▶ ACTIVITY: All of the data below must be reproduced word for word, but without its images.

▶ DATASET EXTRACT:
==*==

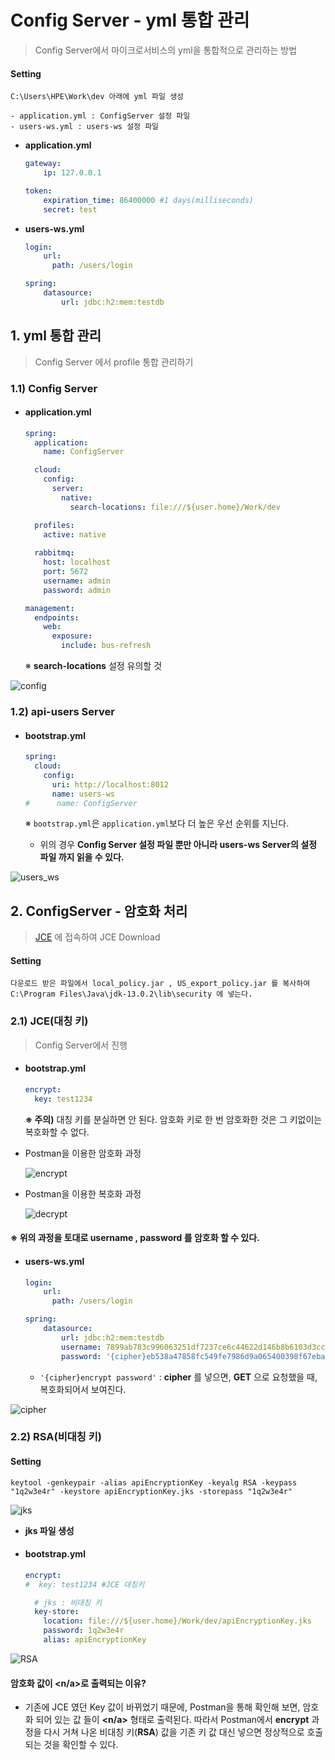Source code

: # Config Server - yml 통합 관리

> Config Server에서 마이크로서비스의 yml을 통합적으로 관리하는 방법



#### Setting

```
C:\Users\HPE\Work\dev 아래에 yml 파일 생성

- application.yml : ConfigServer 설정 파일
- users-ws.yml : users-ws 설정 파일

```

- **application.yml**

  ```yaml
  gateway:
      ip: 127.0.0.1
  
  token:
      expiration_time: 86400000 #1 days(milliseconds)
      secret: test
  ```

- **users-ws.yml**

  ```yaml
  login:
      url:
        path: /users/login
  
  spring:
      datasource:
          url: jdbc:h2:mem:testdb
  ```

  

## 1. yml 통합 관리

> Config Server 에서 profile 통합 관리하기



### 1.1) Config Server



- #### application.yml

  ```yaml
  spring:
    application:
      name: ConfigServer
  
    cloud:
      config:
        server:
          native:
            search-locations: file:///${user.home}/Work/dev
  
    profiles:
      active: native
      
    rabbitmq:
      host: localhost
      port: 5672
      username: admin
      password: admin
  
  management:
    endpoints:
      web:
        exposure:
          include: bus-refresh
  ```

  ※ **search-locations** 설정 유의할 것

  

![config](https://user-images.githubusercontent.com/58682321/82001377-087ea600-9696-11ea-92a7-ee67cfd7f899.PNG)



### 1.2) api-users Server



- #### bootstrap.yml

  ```yaml
  spring:
    cloud:
      config:
        uri: http://localhost:8012
        name: users-ws
  #      name: ConfigServer
  ```

  ※ `bootstrap.yml`은 `application.yml`보다 더 높은 우선 순위를 지닌다.

  - 위의 경우 **Config Server 설정 파일 뿐만 아니라 users-ws Server의 설정 파일 까지 읽을 수 있다.**



![users_ws](https://user-images.githubusercontent.com/58682321/82001380-09afd300-9696-11ea-9c36-405662276815.PNG)







## 2. ConfigServer - 암호화 처리

> [JCE](https://www.oracle.com/java/technologies/javase-jce8-downloads.html) 에 접속하여 JCE Download



#### Setting

```
다운로드 받은 파일에서 local_policy.jar , US_export_policy.jar 를 복사하여
C:\Program Files\Java\jdk-13.0.2\lib\security 에 넣는다.
```





### 2.1) JCE(대칭 키)

> Config Server에서 진행



- #### bootstrap.yml

  ```yaml
  encrypt:
    key: test1234
  ```

  **※ 주의)** 대칭 키를 분실하면 안 된다. 암호화 키로 한 번 암호화한 것은 그 키없이는 복호화할 수 없다.

  

- Postman을 이용한 암호화 과정

  ![encrypt](https://user-images.githubusercontent.com/58682321/82003030-509fc780-969a-11ea-8563-6a35b7a207a0.PNG)



- Postman을 이용한 복호화 과정

  ![decrypt](https://user-images.githubusercontent.com/58682321/82003034-51d0f480-969a-11ea-9ddb-6b5fe5cc6d5f.PNG)







#### **※** 위의 과정을 토대로 **username , password** 를 암호화 할 수 있다.



- #### users-ws.yml

  ```yaml
  login:
      url:
        path: /users/login
  
  spring:
      datasource:
          url: jdbc:h2:mem:testdb
          username: 7899ab783c996063251df7237ce6c44622d146b8b6103d3cc64960de74feff66
          password: '{cipher}eb538a47858fc549fe7986d9a065400398f67ebace7590ec886293f89fb9c9e7'
  ```

  - `'{cipher}encrypt password'` : **cipher** 를 넣으면, **GET** 으로 요청했을 때, 복호화되어서 보여진다.



![cipher](https://user-images.githubusercontent.com/58682321/82003838-5ac2c580-969c-11ea-8d4d-d09b3b00f037.PNG)





### 2.2) RSA(비대칭 키)



#### Setting

```
keytool -genkeypair -alias apiEncryptionKey -keyalg RSA -keypass "1q2w3e4r" -keystore apiEncryptionKey.jks -storepass "1q2w3e4r"
```

![jks](https://user-images.githubusercontent.com/58682321/82004495-fd2f7880-969d-11ea-821f-ed0fd6c38866.PNG)

- **jks 파일 생성**



- #### bootstrap.yml

  ```yaml
  encrypt:
  #  key: test1234 #JCE 대칭키
  
    # jks : 비대칭 키
    key-store:
      location: file:///${user.home}/Work/dev/apiEncryptionKey.jks
      password: 1q2w3e4r
      alias: apiEncryptionKey
  ```

  

![RSA](https://user-images.githubusercontent.com/58682321/82004956-1684f480-969f-11ea-89c9-36f1551fa90d.PNG)



#### 암호화 값이 <n/a>로 출력되는 이유?

- 기존에 JCE 였던 Key 값이 바뀌었기 때문에, Postman을 통해 확인해 보면, 암호화 되어 있는 값 들이 **<n/a>**  형태로 출력된다. 따라서 Postman에서 **encrypt** 과정을 다시 거쳐 나온 비대칭 키(**RSA**) 값을 기존 키 값 대신 넣으면 정상적으로 호출되는 것을 확인할 수 있다.

  

####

==*==

▶ OUTPUT OF THE TASK:
Source code

: # Config Server - yml 통합 관리

> Config Server에서 마이크로서비스의 yml을 통합적으로 관리하는 방법



#### Setting

```
C:\Users\HPE\Work\dev 아래에 yml 파일 생성

- application.yml : ConfigServer 설정 파일
- users-ws.yml : users-ws 설정 파일

```

- **application.yml**

  ```yaml
  gateway:
      ip: 127.0.0.1
  
  token:
      expiration_time: 86400000 #1 days(milliseconds)
      secret: test
  ```

- **users-ws.yml**

  ```yaml
  login:
      url:
        path: /users/login
  
  spring:
      datasource:
          url: jdbc:h2:mem:testdb
  ```

  

## 1. yml 통합 관리

> Config Server 에서 profile 통합 관리하기



### 1.1) Config Server



- #### application.yml

  ```yaml
  spring:
    application:
      name: ConfigServer
  
    cloud:
      config:
        server:
          native:
            search-locations: file:///${user.home}/Work/dev
  
    profiles:
      active: native
      
    rabbitmq:
      host: localhost
      port: 5672
      username: admin
      password: admin
  
  management:
    endpoints:
      web:
        exposure:
          include: bus-refresh
  ```

  ※ **search-locations** 설정 유의할 것

  

![config](https://user-images.githubusercontent.com/58682321/82001377-087ea600-9696-11ea-92a7-ee67cfd7f899.PNG)



### 1.2) api-users Server



- #### bootstrap.yml

  ```yaml
  spring:
    cloud:
      config:
        uri: http://localhost:8012
        name: users-ws
  #      name: ConfigServer
  ```

  ※ `bootstrap.yml`은 `application.yml`보다 더 높은 우선 순위를 지닌다.

  - 위의 경우 **Config Server 설정 파일 뿐만 아니라 users-ws Server의 설정 파일 까지 읽을 수 있다.**



![users_ws](https://user-images.githubusercontent.com/58682321/82001380-09afd300-9696-11ea-9c36-405662276815.PNG)







## 2. ConfigServer - 암호화 처리

> [JCE](https://www.oracle.com/java/technologies/javase-jce8-downloads.html) 에 접속하여 JCE Download



#### Setting

```
다운로드 받은 파일에서 local_policy.jar , US_export_policy.jar 를 복사하여
C:\Program Files\Java\jdk-13.0.2\lib\security 에 넣는다.
```





### 2.1) JCE(대칭 키)

> Config Server에서 진행



- #### bootstrap.yml

  ```yaml
  encrypt:
    key: test1234
  ```

  **※ 주의)** 대칭 키를 분실하면 안 된다. 암호화 키로 한 번 암호화한 것은 그 키없이는 복호화할 수 없다.

  

- Postman을 이용한 암호화 과정

  ![encrypt](https://user-images.githubusercontent.com/58682321/82003030-509fc780-969a-11ea-8563-6a35b7a207a0.PNG)



- Postman을 이용한 복호화 과정

  ![decrypt](https://user-images.githubusercontent.com/58682321/82003034-51d0f480-969a-11ea-9ddb-6b5fe5cc6d5f.PNG)







#### **※** 위의 과정을 토대로 **username , password** 를 암호화 할 수 있다.



- #### users-ws.yml

  ```yaml
  login:
      url:
        path: /users/login
  
  spring:
      datasource:
          url: jdbc:h2:mem:testdb
          username: 7899ab783c996063251df7237ce6c44622d146b8b6103d3cc64960de74feff66
          password: '{cipher}eb538a47858fc549fe7986d9a065400398f67ebace7590ec886293f89fb9c9e7'
  ```

  - `'{cipher}encrypt password'` : **cipher** 를 넣으면, **GET** 으로 요청했을 때, 복호화되어서 보여진다.



![cipher](https://user-images.githubusercontent.com/58682321/82003838-5ac2c580-969c-11ea-8d4d-d09b3b00f037.PNG)





### 2.2) RSA(비대칭 키)



#### Setting

```
keytool -genkeypair -alias apiEncryptionKey -keyalg RSA -keypass "1q2w3e4r" -keystore apiEncryptionKey.jks -storepass "1q2w3e4r"
```

![jks](https://user-images.githubusercontent.com/58682321/82004495-fd2f7880-969d-11ea-821f-ed0fd6c38866.PNG)

- **jks 파일 생성**



- #### bootstrap.yml

  ```yaml
  encrypt:
  #  key: test1234 #JCE 대칭키
  
    # jks : 비대칭 키
    key-store:
      location: file:///${user.home}/Work/dev/apiEncryptionKey.jks
      password: 1q2w3e4r
      alias: apiEncryptionKey
  ```

  

![RSA](https://user-images.githubusercontent.com/58682321/82004956-1684f480-969f-11ea-89c9-36f1551fa90d.PNG)



#### 암호화 값이 <n/a>로 출력되는 이유?

- 기존에 JCE 였던 Key 값이 바뀌었기 때문에, Postman을 통해 확인해 보면, 암호화 되어 있는 값 들이 **<n/a>**  형태로 출력된다. 따라서 Postman에서 **encrypt** 과정을 다시 거쳐 나온 비대칭 키(**RSA**) 값을 기존 키 값 대신 넣으면 정상적으로 호출되는 것을 확인할 수 있다.

  

####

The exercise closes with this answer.